*** DATA LISTING ***
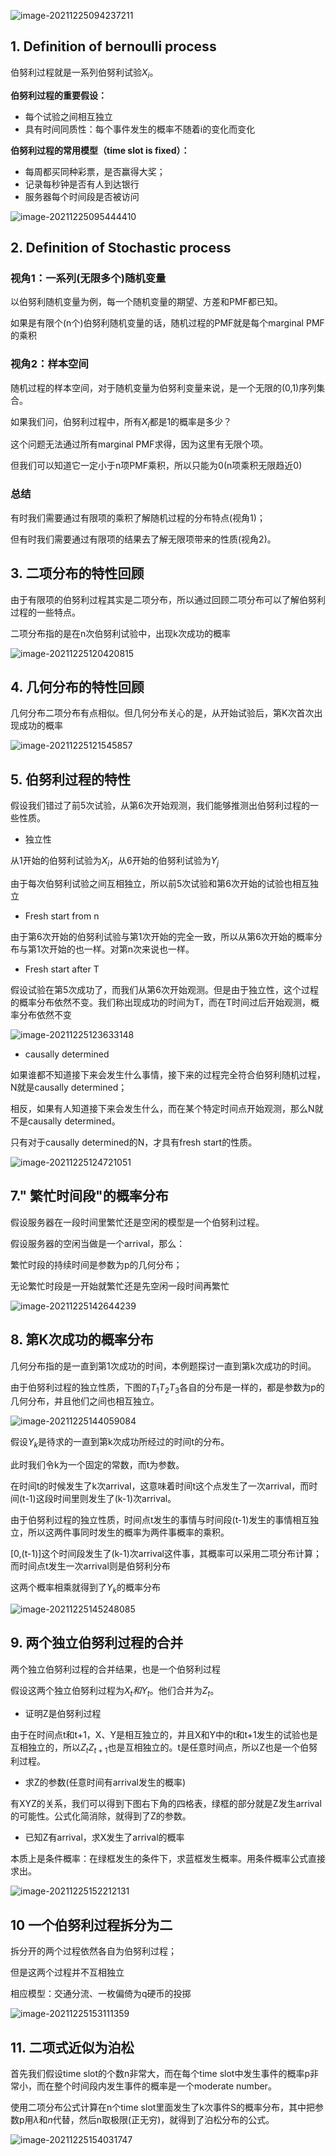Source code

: ![image-20211225094237211](https://gitee.com/joy_thestraydog/typora/raw/master/img/image-20211225094237211.png)

## 1. Definition of bernoulli process

伯努利过程就是一系列伯努利试验$X_i$。

**伯努利过程的重要假设：**

- 每个试验之间相互独立
- 具有时间同质性：每个事件发生的概率不随着i的变化而变化

**伯努利过程的常用模型（time slot is fixed）：**

- 每周都买同种彩票，是否赢得大奖；
- 记录每秒钟是否有人到达银行
- 服务器每个时间段是否被访问

![image-20211225095444410](https://gitee.com/joy_thestraydog/typora/raw/master/img/image-20211225095444410.png)

## 2. Definition of Stochastic process

### 视角1：一系列(无限多个)随机变量

 以伯努利随机变量为例，每一个随机变量的期望、方差和PMF都已知。

如果是有限个(n个)伯努利随机变量的话，随机过程的PMF就是每个marginal PMF的乘积

### 视角2：样本空间

随机过程的样本空间，对于随机变量为伯努利变量来说，是一个无限的(0,1)序列集合。

如果我们问，伯努利过程中，所有$X_i$都是1的概率是多少？

这个问题无法通过所有marginal PMF求得，因为这里有无限个项。

但我们可以知道它一定小于n项PMF乘积，所以只能为0(n项乘积无限趋近0)

### 总结

有时我们需要通过有限项的乘积了解随机过程的分布特点(视角1)；

但有时我们需要通过有限项的结果去了解无限项带来的性质(视角2)。

## 3. 二项分布的特性回顾

由于有限项的伯努利过程其实是二项分布，所以通过回顾二项分布可以了解伯努利过程的一些特点。

二项分布指的是在n次伯努利试验中，出现k次成功的概率

![image-20211225120420815](https://gitee.com/joy_thestraydog/typora/raw/master/img/image-20211225120420815.png)

## 4. 几何分布的特性回顾

几何分布二项分布有点相似。但几何分布关心的是，从开始试验后，第K次首次出现成功的概率

![image-20211225121545857](https://gitee.com/joy_thestraydog/typora/raw/master/img/image-20211225121545857.png)

## 5. 伯努利过程的特性

假设我们错过了前5次试验，从第6次开始观测，我们能够推测出伯努利过程的一些性质。

- 独立性

从1开始的伯努利试验为$X_i$，从6开始的伯努利试验为$Y_j$

由于每次伯努利试验之间互相独立，所以前5次试验和第6次开始的试验也相互独立

- Fresh start from n

由于第6次开始的伯努利试验与第1次开始的完全一致，所以从第6次开始的概率分布与第1次开始的也一样。对第n次来说也一样。

- Fresh start after T

假设试验在第5次成功了，而我们从第6次开始观测。但是由于独立性，这个过程的概率分布依然不变。我们称出现成功的时间为T，而在T时间过后开始观测，概率分布依然不变

![image-20211225123633148](https://gitee.com/joy_thestraydog/typora/raw/master/img/image-20211225123633148.png)

- causally determined

如果谁都不知道接下来会发生什么事情，接下来的过程完全符合伯努利随机过程，N就是causally determined；

相反，如果有人知道接下来会发生什么，而在某个特定时间点开始观测，那么N就不是causally determined。

只有对于causally determined的N，才具有fresh start的性质。

![image-20211225124721051](https://gitee.com/joy_thestraydog/typora/raw/master/img/image-20211225124721051.png)

## 7." 繁忙时间段"的概率分布

假设服务器在一段时间里繁忙还是空闲的模型是一个伯努利过程。

假设服务器的空闲当做是一个arrival，那么：

繁忙时段的持续时间是参数为p的几何分布；

无论繁忙时段是一开始就繁忙还是先空闲一段时间再繁忙

![image-20211225142644239](https://gitee.com/joy_thestraydog/typora/raw/master/img/image-20211225142644239.png)

## 8. 第K次成功的概率分布

几何分布指的是一直到第1次成功的时间，本例题探讨一直到第k次成功的时间。

由于伯努利过程的独立性质，下图的$T_1 T_2 T_3$各自的分布是一样的，都是参数为p的几何分布，并且他们之间也相互独立。

![image-20211225144059084](https://gitee.com/joy_thestraydog/typora/raw/master/img/image-20211225144059084.png)

假设$Y_k$是待求的一直到第k次成功所经过的时间t的分布。

此时我们令k为一个固定的常数，而t为参数。

在时间t的时候发生了k次arrival，这意味着时间t这个点发生了一次arrival，而时间(t-1)这段时间里则发生了(k-1)次arrival。

由于伯努利过程的独立性质，时间点t发生的事情与时间段(t-1)发生的事情相互独立，所以这两件事同时发生的概率为两件事概率的乘积。

[0,(t-1)]这个时间段发生了(k-1)次arrival这件事，其概率可以采用二项分布计算；而时间点t发生一次arrival则是伯努利分布

这两个概率相乘就得到了$Y_k$的概率分布

![image-20211225145248085](https://gitee.com/joy_thestraydog/typora/raw/master/img/image-20211225145248085.png)

## 9. 两个独立伯努利过程的合并

两个独立伯努利过程的合并结果，也是一个伯努利过程

假设这两个独立伯努利过程为$X_t和Y_t$。他们合并为$Z_t$。

- 证明Z是伯努利过程

由于在时间点t和t+1，X、Y是相互独立的，并且X和Y中的t和t+1发生的试验也是互相独立的，所以$Z_t Z_{t+1}$​也是互相独立的。t是任意时间点，所以Z也是一个伯努利过程。

- 求Z的参数(任意时间有arrival发生的概率)

有XYZ的关系，我们可以得到下图右下角的四格表，绿框的部分就是Z发生arrival的可能性。公式化简消除，就得到了Z的参数。

- 已知Z有arrival，求X发生了arrival的概率

本质上是条件概率：在绿框发生的条件下，求蓝框发生概率。用条件概率公式直接求出。

![image-20211225152212131](https://gitee.com/joy_thestraydog/typora/raw/master/img/image-20211225152212131.png)

## 10 一个伯努利过程拆分为二

拆分开的两个过程依然各自为伯努利过程；

但是这两个过程并不互相独立

相应模型：交通分流、一枚偏倚为q硬币的投掷

![image-20211225153111359](https://gitee.com/joy_thestraydog/typora/raw/master/img/image-20211225153111359.png)

## 11. 二项式近似为泊松

首先我们假设time slot的个数n非常大，而在每个time slot中发生事件的概率p非常小，而在整个时间段内发生事件的概率是一个moderate number。

使用二项分布公式计算在n个time slot里面发生了k次事件S的概率分布，其中把参数p用$\lambda$和$n$代替，然后n取极限(正无穷)，就得到了泊松分布的公式。

![image-20211225154031747](https://gitee.com/joy_thestraydog/typora/raw/master/img/image-20211225154031747.png)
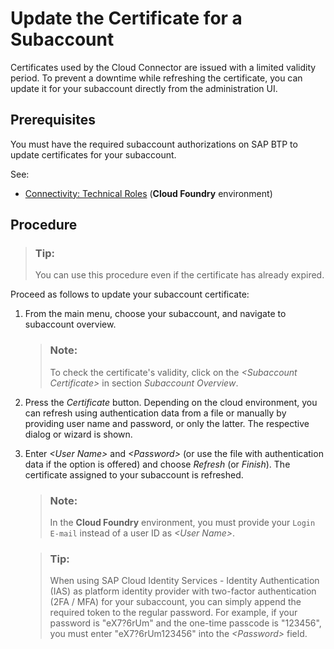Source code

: <!-- loio071708a655de4486b498cf5b16fb8ea8 -->

# Update the Certificate for a Subaccount

Certificates used by the Cloud Connector are issued with a limited validity period. To prevent a downtime while refreshing the certificate, you can update it for your subaccount directly from the administration UI.



<a name="loio071708a655de4486b498cf5b16fb8ea8__section_f1x_j5y_vmb"/>

## Prerequisites

You must have the required subaccount authorizations on SAP BTP to update certificates for your subaccount.

See:

-   [Connectivity: Technical Roles](what-is-sap-btp-connectivity-daca64d.md#loiodaca64dacc6148fcb5c70ed86082ef91__technical) \(**Cloud Foundry** environment\)



<a name="loio071708a655de4486b498cf5b16fb8ea8__section_lrc_k5y_vmb"/>

## Procedure

> ### Tip:  
> You can use this procedure even if the certificate has already expired.

Proceed as follows to update your subaccount certificate:

1.  From the main menu, choose your subaccount, and navigate to subaccount overview.

    > ### Note:  
    > To check the certificate's validity, click on the *<Subaccount Certificate\>* in section *Subaccount Overview*.

2.  Press the *Certificate* button. Depending on the cloud environment, you can refresh using authentication data from a file or manually by providing user name and password, or only the latter. The respective dialog or wizard is shown.
3.  Enter *<User Name\>* and *<Password\>* \(or use the file with authentication data if the option is offered\) and choose *Refresh* \(or *Finish*\). The certificate assigned to your subaccount is refreshed.

    > ### Note:  
    > In the **Cloud Foundry** environment, you must provide your `Login E-mail` instead of a user ID as *<User Name\>*.



    > ### Tip:  
    > When using SAP Cloud Identity Services - Identity Authentication \(IAS\) as platform identity provider with two-factor authentication \(2FA / MFA\) for your subaccount, you can simply append the required token to the regular password. For example, if your password is "eX7?6rUm" and the one-time passcode is "123456", you must enter "eX7?6rUm123456" into the *<Password\>* field.


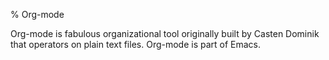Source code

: % Org-mode

<link id="linkstyle" rel='stylesheet' href='css/markdown.css'/>

Org-mode is fabulous organizational tool originally built by Casten Dominik that operators on plain text files. Org-mode is part of Emacs.  
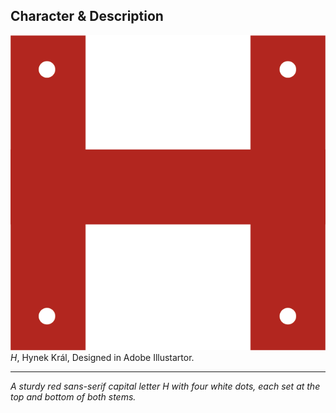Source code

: ## Character & Description

 ![A sturdy red sans-serif capital letter H with four white dots, each set at the top and bottom of both stems.](uppercase-h-hkral.png)
 *H*, Hynek Král, Designed in Adobe Illustartor.

 - - -
 
*A sturdy red sans-serif capital letter H with four white dots, each set at the top and bottom of both stems.*
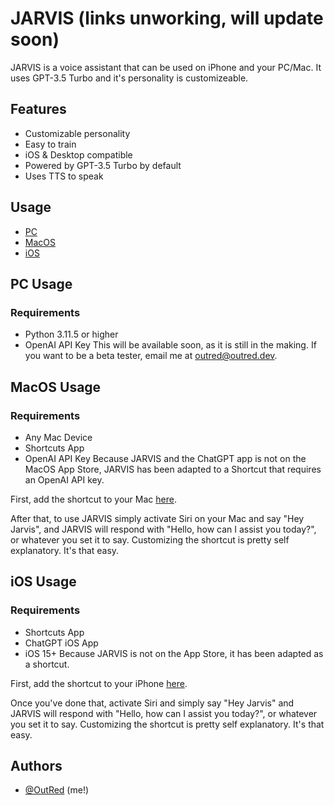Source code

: # JARVIS (links unworking, will update soon)

JARVIS is a voice assistant that can be used on iPhone and your PC/Mac. It uses GPT-3.5 Turbo and it's personality is customizeable.


## Features

- Customizable personality
- Easy to train
- iOS & Desktop compatible
- Powered by GPT-3.5 Turbo by default
- Uses TTS to speak


## Usage
- [PC](#pc-usage)
- [MacOS](#macos-usage)
- [iOS](#ios-usage)
## PC Usage
### Requirements
- Python 3.11.5 or higher
- OpenAI API Key
This will be available soon, as it is still in the making. If you want to be a beta tester, email me at outred@outred.dev.
## MacOS Usage
### Requirements
- Any Mac Device
- Shortcuts App
- OpenAI API Key
Because JARVIS and the ChatGPT app is not on the MacOS App Store, JARVIS has been adapted to a Shortcut that requires an OpenAI API key.

First, add the shortcut to your Mac [here](https://www.icloud.com/shortcuts/9be4311427214aa6812b9f4b1f364177).

After that, to use JARVIS simply activate Siri on your Mac and say "Hey Jarvis", and JARVIS will respond with "Hello, how can I assist you today?", or whatever you set it to say. Customizing the shortcut is pretty self explanatory. It's that easy.
## iOS Usage
### Requirements
- Shortcuts App
- ChatGPT iOS App
- iOS 15+
Because JARVIS is not on the App Store, it has been adapted as a shortcut.

First, add the shortcut to your iPhone [here](https://www.icloud.com/shortcuts/9be4311427214aa6812b9f4b1f364177).

Once you've done that, activate Siri and simply say "Hey Jarvis" and JARVIS will respond with "Hello, how can I assist you today?", or whatever you set it to say. Customizing the shortcut is pretty self explanatory. It's that easy.
## Authors

- [@OutRed](https://www.github.com/OutRed) (me!)

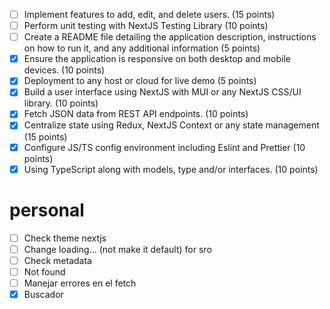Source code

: - [ ] Implement features to add, edit, and delete users. (15 points)
- [ ] Perform unit testing with NextJS Testing Library (10 points)
- [ ] Create a README file detailing the application description, instructions on how to run it, and any additional information (5 points)
- [x] Ensure the application is responsive on both desktop and mobile devices. (10 points)
- [x] Deployment to any host or cloud for live demo (5 points)
- [x] Build a user interface using NextJS with MUI or any NextJS CSS/UI library. (10 points)
- [x] Fetch JSON data from REST API endpoints. (10 points)
- [x] Centralize state using Redux, NextJS Context or any state management (15 points)
- [x] Configure JS/TS config environment including Eslint and Prettier (10 points)
- [x] Using TypeScript along with models, type and/or interfaces. (10 points)
  
# personal  
- [ ] Check theme nextjs
- [ ] Change loading... (not make it default) for sro
- [ ] Check metadata
- [ ] Not found
- [ ] Manejar errores en el fetch
- [x] Buscador
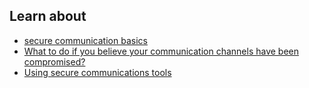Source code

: 
## Learn about

- [secure communication basics](en/topics/understand-4-digisec/4-secure-communications/3-1-learn.md)
- [What to do if you believe your communication channels have been compromised?](en/topics/understand-4-digisec/4-secure-communications/3-1-learn.md)
- [Using secure communications tools](en/topics/understand-4-digisec/4-secure-communications/3-1-learn.md)
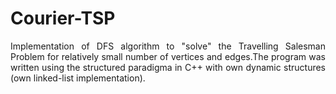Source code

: # Courier-TSP

<p align = "justify">Implementation of DFS algorithm to "solve" the Travelling Salesman Problem for relatively small number of vertices and edges.The program was written using the structured paradigma in C++ with own dynamic structures (own linked-list implementation).</p>
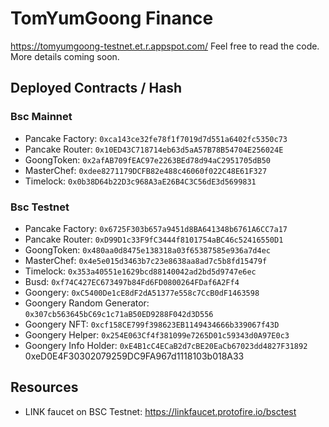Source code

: # TomYumGoong Finance

https://tomyumgoong-testnet.et.r.appspot.com/ Feel free to read the code. More details coming soon.

## Deployed Contracts / Hash

### Bsc Mainnet

- Pancake Factory: `0xca143ce32fe78f1f7019d7d551a6402fc5350c73`
- Pancake Router: `0x10ED43C718714eb63d5aA57B78B54704E256024E`
- GoongToken: `0x2afAB709fEAC97e2263BEd78d94aC2951705dB50`
- MasterChef: `0xdee8271179DCFB82e488c46060f022C48E61F327`
- Timelock: `0x0b38D64b22D3c968A3aE26B4C3C56dE3d5699831`

### Bsc Testnet

- Pancake Factory: `0x6725F303b657a9451d8BA641348b6761A6CC7a17`
- Pancake Router: `0xD99D1c33F9fC3444f8101754aBC46c52416550D1`
- GoongToken: `0x480aa0d8475e138318a03f65387585e936a7d4ec`
- MasterChef: `0x4e5e015d3463b7c23e8638aa8ad7c5b8fd15479f`
- Timelock: `0x353a40551e1629bcd88140042ad2bd5d9747e6ec`
- Busd: `0xf74C427EC673497b84Fd6FD0800264FDaf6A2Ff4`
- Goongery: `0xC5400De1cE8dF2dA51377e558c7CcB0dF1463598`
- Goongery Random Generator: `0x307cb563645bC69c1c71aB50ED9288F042d3D556`
- Goongery NFT: `0xcf158CE799f398623EB1149434666b339067f43D`
- Goongery Helper: `0x254E063Cf4f381099e7265D01c59343d0A97E0c3`
- Goongery Info Holder: `0xE4B1cC4ECaB2d7cBE20EaCb67023dd4827F31892`
  0xeD0E4F30302079259DC9FA967d1118103b018A33

## Resources

- LINK faucet on BSC Testnet: https://linkfaucet.protofire.io/bsctest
*** End of DATA LISTING ***
- TASK DETAILS: Of the entries above, repeat exactly the lines between the line with "如果是有限个(n个)伯努利随" and the line with "- Fresh start from n", inclusive, and no others.

- SOLUTION FOR THIS TASK:
如果是有限个(n个)伯努利随机变量的话，随机过程的PMF就是每个marginal PMF的乘积

### 视角2：样本空间

随机过程的样本空间，对于随机变量为伯努利变量来说，是一个无限的(0,1)序列集合。

如果我们问，伯努利过程中，所有$X_i$都是1的概率是多少？

这个问题无法通过所有marginal PMF求得，因为这里有无限个项。

但我们可以知道它一定小于n项PMF乘积，所以只能为0(n项乘积无限趋近0)

### 总结

有时我们需要通过有限项的乘积了解随机过程的分布特点(视角1)；

但有时我们需要通过有限项的结果去了解无限项带来的性质(视角2)。

## 3. 二项分布的特性回顾

由于有限项的伯努利过程其实是二项分布，所以通过回顾二项分布可以了解伯努利过程的一些特点。

二项分布指的是在n次伯努利试验中，出现k次成功的概率

![image-20211225120420815](https://gitee.com/joy_thestraydog/typora/raw/master/img/image-20211225120420815.png)

## 4. 几何分布的特性回顾

几何分布二项分布有点相似。但几何分布关心的是，从开始试验后，第K次首次出现成功的概率

![image-20211225121545857](https://gitee.com/joy_thestraydog/typora/raw/master/img/image-20211225121545857.png)

## 5. 伯努利过程的特性

假设我们错过了前5次试验，从第6次开始观测，我们能够推测出伯努利过程的一些性质。

- 独立性

从1开始的伯努利试验为$X_i$，从6开始的伯努利试验为$Y_j$

由于每次伯努利试验之间互相独立，所以前5次试验和第6次开始的试验也相互独立

- Fresh start from n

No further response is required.